(Beginning of TASK DATA)

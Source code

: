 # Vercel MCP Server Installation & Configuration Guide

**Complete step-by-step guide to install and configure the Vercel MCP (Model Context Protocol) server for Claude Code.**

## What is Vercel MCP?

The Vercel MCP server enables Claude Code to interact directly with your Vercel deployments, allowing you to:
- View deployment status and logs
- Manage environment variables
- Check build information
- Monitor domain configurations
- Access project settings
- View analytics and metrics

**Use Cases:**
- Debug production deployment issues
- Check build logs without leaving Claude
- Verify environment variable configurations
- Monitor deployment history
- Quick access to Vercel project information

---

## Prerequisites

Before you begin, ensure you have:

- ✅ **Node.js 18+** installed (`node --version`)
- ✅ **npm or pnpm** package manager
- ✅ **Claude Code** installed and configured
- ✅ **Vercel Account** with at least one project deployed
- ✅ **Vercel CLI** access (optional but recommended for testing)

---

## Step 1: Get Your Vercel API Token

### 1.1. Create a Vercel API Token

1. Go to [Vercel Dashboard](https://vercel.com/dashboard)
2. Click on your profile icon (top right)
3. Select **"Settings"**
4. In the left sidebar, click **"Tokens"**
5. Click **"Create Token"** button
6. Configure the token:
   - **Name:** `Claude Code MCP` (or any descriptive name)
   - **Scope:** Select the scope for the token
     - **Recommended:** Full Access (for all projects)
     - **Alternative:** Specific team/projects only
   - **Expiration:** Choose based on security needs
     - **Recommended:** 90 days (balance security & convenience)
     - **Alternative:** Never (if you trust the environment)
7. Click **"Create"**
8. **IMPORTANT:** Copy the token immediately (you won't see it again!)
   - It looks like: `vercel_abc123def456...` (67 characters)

(End of TASK DATA)

From the records above, return each line that includes "projects".

▸ RESULT OF THIS EXERCISE:
     - **Recommended:** Full Access (for all projects)
     - **Alternative:** Specific team/projects only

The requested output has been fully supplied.